- [GIVEN RECORDS]:
== Segment start ==

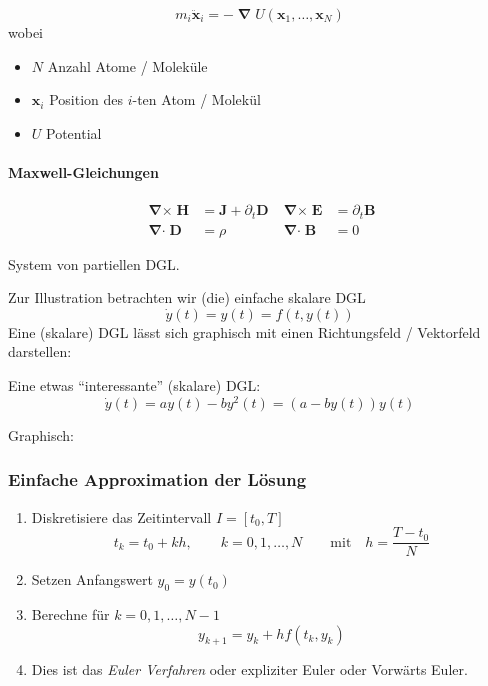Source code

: \documentclass[a4paper]{article}
\renewcommand{\vec}[1]{\mathbf{\bm{#1}}}
\DeclareMathOperator{\dotp}{\boldsymbol\cdot}
\DeclareMathOperator{\crossp}{\boldsymbol\times}
\DeclareMathOperator{\grad}{\vec{\nabla}}
\DeclareMathOperator{\divg}{\vec{\nabla}\dotp}
\DeclareMathOperator{\curl}{\vec{\nabla}\crossp}
\begin{document}
\[
  m_i \ddot{\vec{x}}_i = - \grad U(\vec{x}_1, \ldots, \vec{x}_N)
\]
wobei
\begin{itemize}
  \item $N$ Anzahl Atome / Moleküle
  \item $\vec{x}_i$ Position des $i$-ten Atom / Molekül
  \item $U$ Potential
\end{itemize}

\paragraph{Maxwell-Gleichungen}
\begin{align*}
  \curl \vec{H} &= \vec{J} + \partial_t \vec{D} &
  \curl \vec{E} &= \partial_t \vec{B} \\
  \divg \vec{D} &= \rho &
  \divg \vec{B} &= 0 
\end{align*}

System von partiellen DGL.

Zur Illustration betrachten wir (die) einfache skalare DGL
\[
  \dot{y}(t) = y(t) = f(t, y(t))
\]
Eine (skalare) DGL lässt sich graphisch mit einen Richtungsfeld / Vektorfeld
darstellen:
\begin{center}
  \skelfig
\end{center}

Eine etwas ``interessante'' (skalare) DGL:
\[
  \dot{y}(t) = ay(t) - by^2(t) = (a - by(t)) y(t)
\]

Graphisch:
\begin{center}
  \skelfig
\end{center}

\subsubsection*{Einfache Approximation der Lösung}

\begin{enumerate}[(1)]
  \item Diskretisiere das Zeitintervall $I = [t_0, T]$
    \[
      t_k = t_0 + kh, \qquad k = 0, 1, \ldots, N
      \qquad \text{mit} \quad
      h = \frac{T - t_0}{N}
    \]
  \item Setzen Anfangswert $y_0 = y(t_0)$
  \item Berechne für $k = 0, 1, \ldots, N-1$
    \[
      y_{k+1} = y_k + h f(t_k, y_k)
    \]
  \item Dies ist das \emph{Euler Verfahren} oder expliziter Euler oder
    Vorwärts Euler.
\end{enumerate}
\end{document}
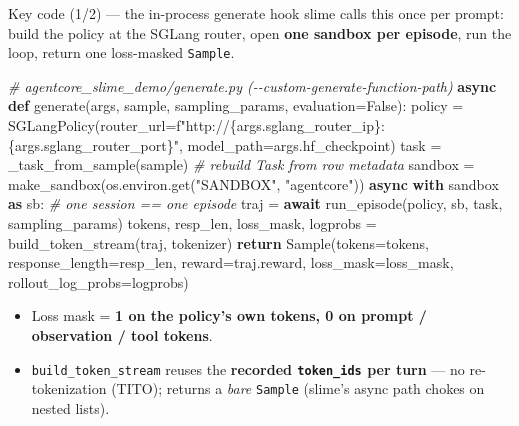 \documentclass[
  10pt,
  ignorenonframetext,
  aspectratio=169,
  t]{beamer}
\newenvironment{Shaded}{}{}
\newcommand{\CommentTok}[1]{\textcolor[rgb]{0.38,0.63,0.69}{\textit{#1}}}
\newcommand{\ControlFlowTok}[1]{\textcolor[rgb]{0.00,0.44,0.13}{\textbf{#1}}}
\newcommand{\ImportTok}[1]{\textcolor[rgb]{0.00,0.50,0.00}{\textbf{#1}}}
\newcommand{\KeywordTok}[1]{\textcolor[rgb]{0.00,0.44,0.13}{\textbf{#1}}}
\newcommand{\NormalTok}[1]{#1}
\newcommand{\OperatorTok}[1]{\textcolor[rgb]{0.40,0.40,0.40}{#1}}
\newcommand{\SpecialCharTok}[1]{\textcolor[rgb]{0.25,0.44,0.63}{#1}}
\newcommand{\SpecialStringTok}[1]{\textcolor[rgb]{0.73,0.40,0.53}{#1}}
\newcommand{\StringTok}[1]{\textcolor[rgb]{0.25,0.44,0.63}{#1}}
\newcommand{\VariableTok}[1]{\textcolor[rgb]{0.10,0.09,0.49}{#1}}
\providecommand{\tightlist}{%
  \setlength{\itemsep}{0pt}\setlength{\parskip}{0pt}}
\begin{document}
\begin{frame}{Key code (1/2) --- the in-process generate hook}
\protect\hypertarget{key-code-12-the-in-process-generate-hook}{}
slime calls this once per prompt: build the policy at the SGLang router,
open \textbf{one sandbox per episode}, run the loop, return one
loss-masked \texttt{Sample}.

\begin{Shaded}
\begin{Highlighting}[]
\CommentTok{\# agentcore\_slime\_demo/generate.py   ({-}{-}custom{-}generate{-}function{-}path)}
\ControlFlowTok{async} \KeywordTok{def}\NormalTok{ generate(args, sample, sampling\_params, evaluation}\OperatorTok{=}\VariableTok{False}\NormalTok{):}
\NormalTok{    policy  }\OperatorTok{=}\NormalTok{ SGLangPolicy(router\_url}\OperatorTok{=}\SpecialStringTok{f"http://}\SpecialCharTok{\{}\NormalTok{args}\SpecialCharTok{.}\NormalTok{sglang\_router\_ip}\SpecialCharTok{\}}\SpecialStringTok{:}\SpecialCharTok{\{}\NormalTok{args}\SpecialCharTok{.}\NormalTok{sglang\_router\_port}\SpecialCharTok{\}}\SpecialStringTok{"}\NormalTok{,}
\NormalTok{                           model\_path}\OperatorTok{=}\NormalTok{args.hf\_checkpoint)}
\NormalTok{    task    }\OperatorTok{=}\NormalTok{ \_task\_from\_sample(sample)            }\CommentTok{\# rebuild Task from row metadata}
\NormalTok{    sandbox }\OperatorTok{=}\NormalTok{ make\_sandbox(os.environ.get(}\StringTok{"SANDBOX"}\NormalTok{, }\StringTok{"agentcore"}\NormalTok{))}
    \ControlFlowTok{async} \ControlFlowTok{with}\NormalTok{ sandbox }\ImportTok{as}\NormalTok{ sb:                      }\CommentTok{\# one session == one episode}
\NormalTok{        traj }\OperatorTok{=} \ControlFlowTok{await}\NormalTok{ run\_episode(policy, sb, task, sampling\_params)}
\NormalTok{    tokens, resp\_len, loss\_mask, logprobs }\OperatorTok{=}\NormalTok{ build\_token\_stream(traj, tokenizer)}
    \ControlFlowTok{return}\NormalTok{ Sample(tokens}\OperatorTok{=}\NormalTok{tokens, response\_length}\OperatorTok{=}\NormalTok{resp\_len, reward}\OperatorTok{=}\NormalTok{traj.reward,}
\NormalTok{                  loss\_mask}\OperatorTok{=}\NormalTok{loss\_mask, rollout\_log\_probs}\OperatorTok{=}\NormalTok{logprobs)}
\end{Highlighting}
\end{Shaded}

\begin{itemize}
\tightlist
\item
  Loss mask = \textbf{1 on the policy's own tokens, 0 on prompt /
  observation / tool tokens}.
\item
  \texttt{build\_token\_stream} reuses the \textbf{recorded
  \texttt{token\_ids} per turn} --- no re-tokenization (TITO); returns a
  \emph{bare} \texttt{Sample} (slime's async path chokes on nested
  lists).
\end{itemize}
\end{frame}
\end{document}
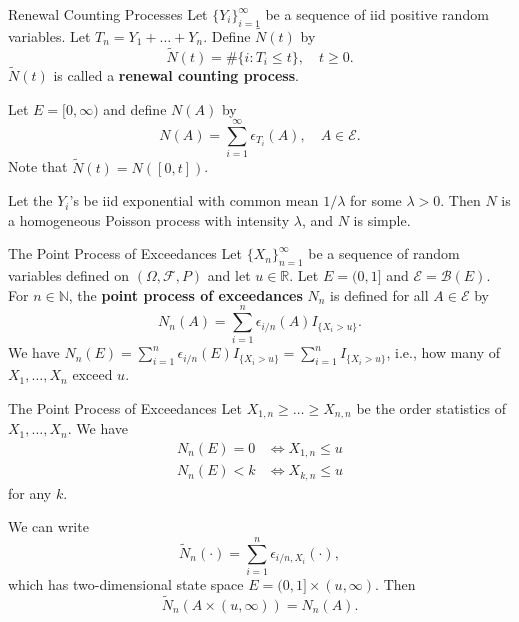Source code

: \documentclass{beamer}
\begin{document}
\begin{frame}{Renewal Counting Processes}
    Let $\{Y_i\}_{i = 1}^{\infty}$ be a sequence of iid positive random variables. Let $T_n = Y_1 + \ldots + Y_n$. Define $\tilde{N}(t)$ by
    \[
    \tilde{N}(t) = \#\{i : T_i \le t\}, \quad t \ge 0.
    \]
    $\tilde{N}(t)$ is called a \textbf{renewal counting process}.

    \smallskip
    
    Let $E = [0, \infty)$ and define $N(A)$ by
    \[
    N(A) = \sum_{i = 1}^{\infty} \epsilon_{T_i}(A), \quad A \in \mathcal{E}.
    \]
    Note that $\tilde{N}(t) = N([0, t])$.

    \smallskip

    Let the $Y_i$'s be iid exponential with common mean $1 / \lambda$ for some $\lambda > 0$. Then $N$ is a homogeneous Poisson process with intensity $\lambda$, and $N$ is simple.
\end{frame}

\begin{frame}{The Point Process of Exceedances}
    Let $\{X_n\}_{n = 1}^{\infty}$ be a sequence of random variables defined on $(\Omega, \mathcal{F}, P)$ and let $u \in \mathbb{R}$. Let $E = (0, 1]$ and $\mathcal{E} = \mathcal{B}(E)$. For $n \in \mathbb{N}$, the \textbf{point process of exceedances} $N_n$ is defined for all $A \in \mathcal{E}$ by
    \[
    N_n(A) = \sum_{i = 1}^n \epsilon_{i / n}(A)I_{\{X_i > u\}}.
    \]
    We have $N_n(E) = \sum_{i = 1}^n \epsilon_{i / n}(E)I_{\{X_i > u\}} = \sum_{i = 1}^n I_{\{X_i > u\}}$, i.e., how many of $X_1, \ldots, X_n$ exceed $u$.
\end{frame}

\begin{frame}{The Point Process of Exceedances}
    Let $X_{1, n} \ge \ldots \ge X_{n, n}$ be the order statistics of $X_1, \ldots, X_n$. We have
    \begin{align*}
        N_n(E) = 0 &\iff X_{1, n} \le u \\
        N_n(E) < k &\iff X_{k, n} \le u
    \end{align*}
    for any $k$.

    \smallskip

    We can write
    \[
    \tilde{N}_n(\cdot) = \sum_{i = 1}^n \epsilon_{i / n, X_i}(\cdot),
    \]
    which has two-dimensional state space $E = (0, 1] \times (u, \infty)$. Then
    \[
    \tilde{N}_n(A \times (u, \infty)) = N_n(A).
    \]
\end{frame}
\end{document}
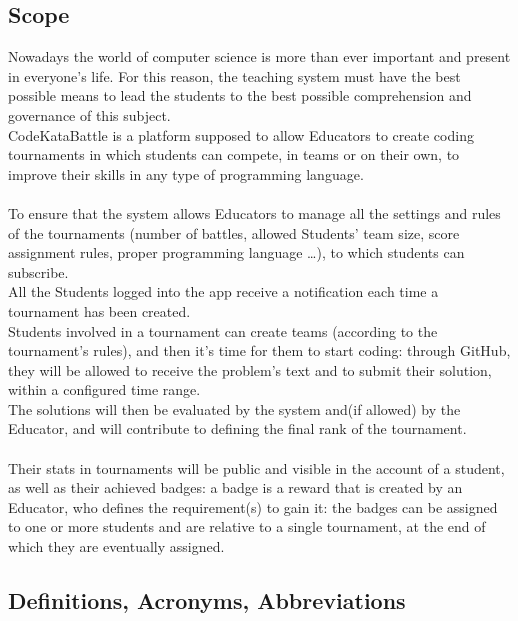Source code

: \documentclass{article}
\begin{document}
\subsection{Scope}
Nowadays the world of computer science is more than ever important and present in everyone's life. For this reason, the teaching system must have the best
possible means to lead the students to the best possible comprehension and governance of this subject. \\
CodeKataBattle is a platform supposed to allow Educators to create coding tournaments in which students can compete, in teams or on their own, to improve their skills in any type of programming language.\\\\
To ensure that the system allows Educators to manage all the settings and rules of the tournaments (number of battles, allowed Students' team size, score assignment rules, proper programming language \dots), to which students can subscribe.\\
All the Students logged into the app receive a notification each time a tournament has been created.\\
Students involved in a tournament can create teams (according to the tournament's rules), and then it's time for them to start coding: through GitHub, they will be allowed to receive the problem's text and to submit their solution, within a configured time range.\\
The solutions will then be evaluated by the system and(if allowed) by the Educator, and will contribute to defining the final rank of the tournament.\\\\
Their stats in tournaments will be public and visible in the account of a student, as well as their achieved badges: a badge is a reward that is created by an Educator, who defines the requirement(s) to gain it: the badges can be assigned to one or more students and are relative to a single tournament, at the end of which they are eventually assigned.

\subsection{Definitions, Acronyms, Abbreviations} 
\end{document}
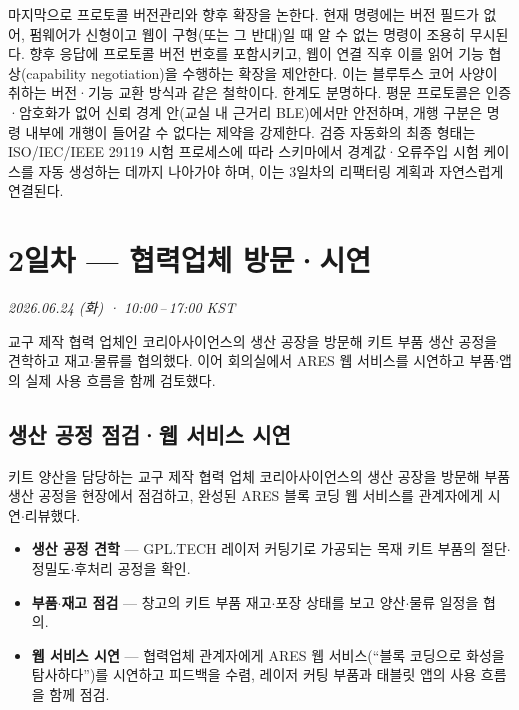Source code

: 마지막으로 프로토콜 버전관리와 향후 확장을 논한다. 현재 명령에는 버전 필드가 없어, 펌웨어가 신형이고 웹이 구형(또는 그 반대)일 때 알 수 없는 명령이 조용히 무시된다. 향후  응답에 프로토콜 버전 번호를 포함시키고, 웹이 연결 직후 이를 읽어 기능 협상(capability negotiation)을 수행하는 확장을 제안한다. 이는 블루투스 코어 사양이 취하는 버전·기능 교환 방식\cite{bluetooth54}과 같은 철학이다. 한계도 분명하다. 평문 프로토콜은 인증·암호화가 없어 신뢰 경계 안(교실 내 근거리 BLE)에서만 안전하며, 개행 구분은 명령 내부에 개행이 들어갈 수 없다는 제약을 강제한다. 검증 자동화의 최종 형태는 ISO/IEC/IEEE 29119 시험 프로세스\cite{iso29119}에 따라 스키마에서 경계값·오류주입 시험 케이스를 자동 생성하는 데까지 나아가야 하며, 이는 3일차의 리팩터링 계획과 자연스럽게 연결된다.

\chapter{2일차 — 협력업체 방문·시연}
\textit{2026.06.24 (화) · 10:00\,--\,17:00 KST}

\begin{summarybox}
교구 제작 협력 업체인 코리아사이언스의 생산 공장을 방문해 키트 부품 생산 공정을
견학하고 재고$\cdot$물류를 협의했다. 이어 회의실에서 ARES 웹 서비스를 시연하고
부품$\cdot$앱의 실제 사용 흐름을 함께 검토했다.
\end{summarybox}

\section{생산 공정 점검·웹 서비스 시연}
키트 양산을 담당하는 교구 제작 협력 업체 코리아사이언스의 생산 공장을 방문해 부품 생산
공정을 현장에서 점검하고, 완성된 ARES 블록 코딩 웹 서비스를 관계자에게
시연$\cdot$리뷰했다.

\begin{itemize}
  \item \textbf{생산 공정 견학} — GPL.TECH 레이저 커팅기로 가공되는 목재 키트 부품의
  절단$\cdot$정밀도$\cdot$후처리 공정을 확인.
  \item \textbf{부품$\cdot$재고 점검} — 창고의 키트 부품 재고$\cdot$포장 상태를 보고
  양산$\cdot$물류 일정을 협의.
  \item \textbf{웹 서비스 시연} — 협력업체 관계자에게 ARES 웹 서비스(“블록 코딩으로
  화성을 탐사하다”)를 시연하고 피드백을 수렴, 레이저 커팅 부품과 태블릿 앱의 사용
  흐름을 함께 점검.
\end{itemize}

== Segment end ==

- [ACTIVITY]:
In the listing above, find each line containing "divg" and copy it.

- [RESPONSE TO THIS EXERCISE]:
\DeclareMathOperator{\divg}{\vec{\nabla}\dotp}
  \divg \vec{D} &= \rho &
  \divg \vec{B} &= 0 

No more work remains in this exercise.